Dataset items:
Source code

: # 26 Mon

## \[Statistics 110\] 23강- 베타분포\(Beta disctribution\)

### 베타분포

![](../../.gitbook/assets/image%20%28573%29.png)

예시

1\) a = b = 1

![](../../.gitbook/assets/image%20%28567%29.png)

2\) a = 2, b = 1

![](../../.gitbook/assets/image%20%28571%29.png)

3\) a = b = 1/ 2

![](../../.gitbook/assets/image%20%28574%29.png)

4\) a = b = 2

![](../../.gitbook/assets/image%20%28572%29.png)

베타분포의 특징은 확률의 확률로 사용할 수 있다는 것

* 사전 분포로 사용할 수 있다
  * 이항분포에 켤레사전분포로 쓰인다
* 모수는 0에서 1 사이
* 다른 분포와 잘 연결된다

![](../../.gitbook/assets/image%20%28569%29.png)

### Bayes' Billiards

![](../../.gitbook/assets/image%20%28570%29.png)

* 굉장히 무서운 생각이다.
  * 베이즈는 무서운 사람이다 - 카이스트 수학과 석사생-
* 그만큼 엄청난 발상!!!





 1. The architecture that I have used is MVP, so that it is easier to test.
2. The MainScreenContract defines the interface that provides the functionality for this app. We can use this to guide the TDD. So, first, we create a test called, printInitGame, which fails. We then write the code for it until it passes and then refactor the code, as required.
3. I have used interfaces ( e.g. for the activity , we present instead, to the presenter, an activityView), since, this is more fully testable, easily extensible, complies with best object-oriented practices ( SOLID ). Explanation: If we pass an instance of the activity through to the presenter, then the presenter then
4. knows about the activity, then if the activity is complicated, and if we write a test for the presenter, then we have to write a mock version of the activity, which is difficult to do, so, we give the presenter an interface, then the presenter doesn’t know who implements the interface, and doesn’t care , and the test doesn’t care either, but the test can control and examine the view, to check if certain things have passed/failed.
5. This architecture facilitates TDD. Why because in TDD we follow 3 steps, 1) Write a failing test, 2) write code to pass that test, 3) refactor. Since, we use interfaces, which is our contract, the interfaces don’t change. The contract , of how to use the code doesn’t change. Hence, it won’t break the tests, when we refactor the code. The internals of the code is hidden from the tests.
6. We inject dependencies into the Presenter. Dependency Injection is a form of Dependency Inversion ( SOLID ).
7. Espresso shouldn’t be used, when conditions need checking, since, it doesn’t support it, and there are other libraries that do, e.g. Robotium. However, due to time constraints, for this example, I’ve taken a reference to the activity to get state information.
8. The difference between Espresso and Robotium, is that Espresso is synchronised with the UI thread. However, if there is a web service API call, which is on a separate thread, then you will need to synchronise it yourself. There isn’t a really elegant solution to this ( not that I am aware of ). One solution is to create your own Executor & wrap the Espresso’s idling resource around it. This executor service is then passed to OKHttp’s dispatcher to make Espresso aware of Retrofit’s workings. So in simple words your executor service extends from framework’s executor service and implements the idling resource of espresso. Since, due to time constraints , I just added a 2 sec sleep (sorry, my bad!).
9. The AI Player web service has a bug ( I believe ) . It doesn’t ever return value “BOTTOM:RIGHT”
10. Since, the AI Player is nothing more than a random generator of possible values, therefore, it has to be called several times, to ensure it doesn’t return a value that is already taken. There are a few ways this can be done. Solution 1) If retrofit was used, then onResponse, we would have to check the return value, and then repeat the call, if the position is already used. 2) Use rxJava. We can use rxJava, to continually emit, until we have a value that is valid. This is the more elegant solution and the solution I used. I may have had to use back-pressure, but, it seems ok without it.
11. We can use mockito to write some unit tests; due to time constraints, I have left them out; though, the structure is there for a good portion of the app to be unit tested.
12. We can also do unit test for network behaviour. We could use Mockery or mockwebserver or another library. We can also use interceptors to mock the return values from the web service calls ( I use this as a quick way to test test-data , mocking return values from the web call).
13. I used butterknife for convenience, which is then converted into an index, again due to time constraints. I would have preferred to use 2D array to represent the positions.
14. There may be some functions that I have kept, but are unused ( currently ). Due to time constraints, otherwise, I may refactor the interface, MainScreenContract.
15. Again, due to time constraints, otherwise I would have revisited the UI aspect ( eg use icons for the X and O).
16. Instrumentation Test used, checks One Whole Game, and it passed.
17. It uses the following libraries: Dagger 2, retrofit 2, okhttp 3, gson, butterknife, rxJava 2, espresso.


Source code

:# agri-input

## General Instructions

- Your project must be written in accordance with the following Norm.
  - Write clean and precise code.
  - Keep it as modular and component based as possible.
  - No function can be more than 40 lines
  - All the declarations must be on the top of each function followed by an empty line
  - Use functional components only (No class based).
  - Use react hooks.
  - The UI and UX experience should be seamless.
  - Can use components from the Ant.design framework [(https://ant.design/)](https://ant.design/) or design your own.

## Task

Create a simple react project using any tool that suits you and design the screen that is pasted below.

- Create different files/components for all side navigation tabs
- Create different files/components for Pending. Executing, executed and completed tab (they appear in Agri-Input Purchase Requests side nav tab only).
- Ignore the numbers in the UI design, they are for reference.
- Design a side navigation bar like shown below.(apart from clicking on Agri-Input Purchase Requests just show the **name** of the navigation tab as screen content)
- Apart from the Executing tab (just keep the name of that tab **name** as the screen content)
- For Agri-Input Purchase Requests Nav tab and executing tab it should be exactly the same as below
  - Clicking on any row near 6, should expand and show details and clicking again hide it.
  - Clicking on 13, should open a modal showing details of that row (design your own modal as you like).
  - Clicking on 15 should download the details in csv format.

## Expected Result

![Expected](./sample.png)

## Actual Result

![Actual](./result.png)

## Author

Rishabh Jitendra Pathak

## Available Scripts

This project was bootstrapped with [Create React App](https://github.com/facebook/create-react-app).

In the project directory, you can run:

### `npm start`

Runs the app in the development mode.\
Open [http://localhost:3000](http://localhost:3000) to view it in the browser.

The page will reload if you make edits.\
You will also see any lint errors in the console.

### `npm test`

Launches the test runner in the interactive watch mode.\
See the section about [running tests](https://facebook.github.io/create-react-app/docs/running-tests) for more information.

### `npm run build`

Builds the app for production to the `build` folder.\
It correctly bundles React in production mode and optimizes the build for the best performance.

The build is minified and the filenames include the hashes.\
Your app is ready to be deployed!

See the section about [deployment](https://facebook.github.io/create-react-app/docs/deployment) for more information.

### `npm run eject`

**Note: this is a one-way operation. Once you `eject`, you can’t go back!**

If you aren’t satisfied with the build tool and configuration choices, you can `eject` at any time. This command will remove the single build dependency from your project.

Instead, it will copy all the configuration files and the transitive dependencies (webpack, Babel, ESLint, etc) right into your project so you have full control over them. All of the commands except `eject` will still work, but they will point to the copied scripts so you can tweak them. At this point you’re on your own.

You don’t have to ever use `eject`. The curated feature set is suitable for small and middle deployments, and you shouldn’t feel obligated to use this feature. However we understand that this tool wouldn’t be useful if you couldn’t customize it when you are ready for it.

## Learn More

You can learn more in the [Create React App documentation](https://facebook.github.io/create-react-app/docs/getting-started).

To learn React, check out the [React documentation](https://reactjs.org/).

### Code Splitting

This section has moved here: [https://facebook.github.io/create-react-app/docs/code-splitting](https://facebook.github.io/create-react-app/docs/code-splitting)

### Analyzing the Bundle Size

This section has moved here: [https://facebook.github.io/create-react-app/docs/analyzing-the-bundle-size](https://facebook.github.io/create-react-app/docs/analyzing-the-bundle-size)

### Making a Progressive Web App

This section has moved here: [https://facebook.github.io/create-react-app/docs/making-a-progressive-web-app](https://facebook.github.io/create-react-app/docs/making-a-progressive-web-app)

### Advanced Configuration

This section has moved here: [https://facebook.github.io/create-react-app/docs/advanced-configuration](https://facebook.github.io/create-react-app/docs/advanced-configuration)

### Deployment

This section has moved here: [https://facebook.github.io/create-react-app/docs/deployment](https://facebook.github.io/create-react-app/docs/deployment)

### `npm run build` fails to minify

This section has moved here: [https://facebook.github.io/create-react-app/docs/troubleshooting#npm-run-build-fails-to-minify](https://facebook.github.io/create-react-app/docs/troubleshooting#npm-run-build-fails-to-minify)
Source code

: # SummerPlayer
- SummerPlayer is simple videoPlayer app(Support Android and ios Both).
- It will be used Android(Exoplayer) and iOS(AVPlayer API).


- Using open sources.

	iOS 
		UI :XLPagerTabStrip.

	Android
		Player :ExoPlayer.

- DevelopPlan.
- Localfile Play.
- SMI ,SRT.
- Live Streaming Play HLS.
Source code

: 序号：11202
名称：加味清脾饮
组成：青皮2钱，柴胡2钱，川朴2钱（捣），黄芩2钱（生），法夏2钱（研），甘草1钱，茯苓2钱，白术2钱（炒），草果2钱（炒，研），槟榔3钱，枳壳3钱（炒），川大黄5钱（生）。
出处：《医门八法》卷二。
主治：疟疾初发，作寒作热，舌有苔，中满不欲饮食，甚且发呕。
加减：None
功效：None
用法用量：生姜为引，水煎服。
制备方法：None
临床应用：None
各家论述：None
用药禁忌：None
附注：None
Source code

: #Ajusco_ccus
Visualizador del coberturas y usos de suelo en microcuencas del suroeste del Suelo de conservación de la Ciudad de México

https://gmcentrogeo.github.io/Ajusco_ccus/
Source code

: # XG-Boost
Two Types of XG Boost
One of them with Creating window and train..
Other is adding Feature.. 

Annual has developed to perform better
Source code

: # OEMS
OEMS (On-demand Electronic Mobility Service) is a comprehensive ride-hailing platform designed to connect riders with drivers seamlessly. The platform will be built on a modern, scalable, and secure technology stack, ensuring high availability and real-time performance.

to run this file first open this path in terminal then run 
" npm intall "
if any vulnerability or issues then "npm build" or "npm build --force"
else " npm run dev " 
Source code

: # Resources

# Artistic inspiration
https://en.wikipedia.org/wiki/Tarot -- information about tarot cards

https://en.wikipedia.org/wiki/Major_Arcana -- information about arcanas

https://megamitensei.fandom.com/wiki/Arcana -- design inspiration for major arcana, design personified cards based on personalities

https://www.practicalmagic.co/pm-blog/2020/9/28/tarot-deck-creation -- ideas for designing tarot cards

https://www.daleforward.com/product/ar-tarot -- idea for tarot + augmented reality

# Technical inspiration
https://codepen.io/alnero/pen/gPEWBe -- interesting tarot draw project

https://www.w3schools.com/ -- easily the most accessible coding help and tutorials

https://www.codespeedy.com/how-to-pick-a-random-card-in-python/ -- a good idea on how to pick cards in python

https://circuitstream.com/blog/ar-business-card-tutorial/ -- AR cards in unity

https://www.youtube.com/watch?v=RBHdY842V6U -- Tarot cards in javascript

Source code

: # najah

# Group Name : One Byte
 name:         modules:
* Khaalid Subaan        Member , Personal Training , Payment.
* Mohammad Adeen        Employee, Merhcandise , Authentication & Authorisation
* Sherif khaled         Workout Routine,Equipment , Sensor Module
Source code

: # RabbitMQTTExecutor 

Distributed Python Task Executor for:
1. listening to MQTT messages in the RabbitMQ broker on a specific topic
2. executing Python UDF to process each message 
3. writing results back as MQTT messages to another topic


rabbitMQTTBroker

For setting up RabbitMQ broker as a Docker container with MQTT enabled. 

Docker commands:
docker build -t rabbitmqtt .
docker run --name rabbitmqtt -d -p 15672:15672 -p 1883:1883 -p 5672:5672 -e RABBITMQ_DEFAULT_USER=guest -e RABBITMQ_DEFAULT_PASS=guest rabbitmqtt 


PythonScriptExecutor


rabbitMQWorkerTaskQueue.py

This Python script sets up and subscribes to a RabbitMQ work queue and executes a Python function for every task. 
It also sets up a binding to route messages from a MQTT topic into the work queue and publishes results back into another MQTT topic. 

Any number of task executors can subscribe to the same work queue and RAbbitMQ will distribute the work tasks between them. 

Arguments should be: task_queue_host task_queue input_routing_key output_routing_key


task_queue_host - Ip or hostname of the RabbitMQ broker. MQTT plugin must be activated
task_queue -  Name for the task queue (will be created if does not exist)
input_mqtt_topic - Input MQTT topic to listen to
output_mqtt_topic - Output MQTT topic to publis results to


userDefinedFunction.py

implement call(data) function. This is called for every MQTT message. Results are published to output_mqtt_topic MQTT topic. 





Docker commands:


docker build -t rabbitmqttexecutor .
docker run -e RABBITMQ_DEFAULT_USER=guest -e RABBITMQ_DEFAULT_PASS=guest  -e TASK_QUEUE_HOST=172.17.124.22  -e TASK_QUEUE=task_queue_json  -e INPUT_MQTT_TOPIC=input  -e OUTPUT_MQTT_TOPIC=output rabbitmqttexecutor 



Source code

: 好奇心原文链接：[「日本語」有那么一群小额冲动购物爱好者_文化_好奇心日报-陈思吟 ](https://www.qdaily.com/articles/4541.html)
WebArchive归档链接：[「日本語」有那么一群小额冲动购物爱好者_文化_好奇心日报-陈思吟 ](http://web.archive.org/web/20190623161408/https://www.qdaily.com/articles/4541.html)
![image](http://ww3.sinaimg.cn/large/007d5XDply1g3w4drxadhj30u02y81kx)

TASK OBJECTIVE: The answer should contain only the lines from the first line of the entries through the line holding "1. The architecture", each exactly as written.

OUTPUT OF THE EXERCISE:
Source code

: # 26 Mon

## \[Statistics 110\] 23강- 베타분포\(Beta disctribution\)

### 베타분포

![](../../.gitbook/assets/image%20%28573%29.png)

예시

1\) a = b = 1

![](../../.gitbook/assets/image%20%28567%29.png)

2\) a = 2, b = 1

![](../../.gitbook/assets/image%20%28571%29.png)

3\) a = b = 1/ 2

![](../../.gitbook/assets/image%20%28574%29.png)

4\) a = b = 2

![](../../.gitbook/assets/image%20%28572%29.png)

베타분포의 특징은 확률의 확률로 사용할 수 있다는 것

* 사전 분포로 사용할 수 있다
  * 이항분포에 켤레사전분포로 쓰인다
* 모수는 0에서 1 사이
* 다른 분포와 잘 연결된다

![](../../.gitbook/assets/image%20%28569%29.png)

### Bayes' Billiards

![](../../.gitbook/assets/image%20%28570%29.png)

* 굉장히 무서운 생각이다.
  * 베이즈는 무서운 사람이다 - 카이스트 수학과 석사생-
* 그만큼 엄청난 발상!!!





 1. The architecture that I have used is MVP, so that it is easier to test.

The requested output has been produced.